▶ Records from a data source
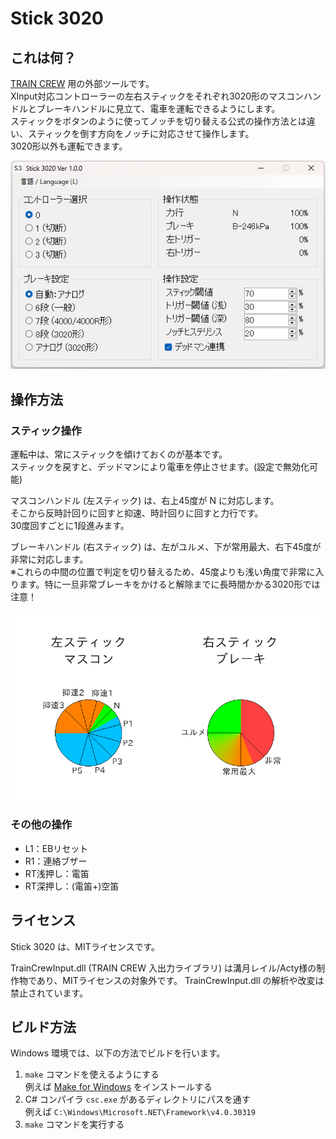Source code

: Stick 3020
==========

## これは何？

[TRAIN CREW](https://acty-soft.com/traincrew/) 用の外部ツールです。  
XInput対応コントローラーの左右スティックをそれぞれ3020形のマスコンハンドルとブレーキハンドルに見立て、電車を運転できるようにします。  
スティックをボタンのように使ってノッチを切り替える公式の操作方法とは違い、スティックを倒す方向をノッチに対応させて操作します。  
3020形以外も運転できます。

![スクリーンショット](screenshot.png)

## 操作方法

### スティック操作

運転中は、常にスティックを傾けておくのが基本です。  
スティックを戻すと、デッドマンにより電車を停止させます。(設定で無効化可能)

マスコンハンドル (左スティック) は、右上45度が N に対応します。  
そこから反時計回りに回すと抑速、時計回りに回すと力行です。  
30度回すごとに1段進みます。

ブレーキハンドル (右スティック) は、左がユルメ、下が常用最大、右下45度が非常に対応します。  
※これらの中間の位置で判定を切り替えるため、45度よりも浅い角度で非常に入ります。特に一旦非常ブレーキをかけると解除までに長時間かかる3020形では注意！

![スティック操作](stick_control.png)

### その他の操作

* L1：EBリセット
* R1：連絡ブザー
* RT浅押し：電笛
* RT深押し：(電笛+)空笛

## ライセンス

Stick 3020 は、MITライセンスです。

TrainCrewInput.dll (TRAIN CREW 入出力ライブラリ) は溝月レイル/Acty様の制作物であり、MITライセンスの対象外です。
TrainCrewInput.dll の解析や改変は禁止されています。

## ビルド方法

Windows 環境では、以下の方法でビルドを行います。

1. `make` コマンドを使えるようにする  
   例えば [Make for Windows](https://gnuwin32.sourceforge.net/packages/make.htm) をインストールする
2. C# コンパイラ `csc.exe` があるディレクトリにパスを通す  
   例えば `C:\Windows\Microsoft.NET\Framework\v4.0.30319`
3. `make` コマンドを実行する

▶ About this exercise
What is the number of lines in the records that contain "TrainCrewInput"? Answer with it alone.

▶ Output of the exercise
2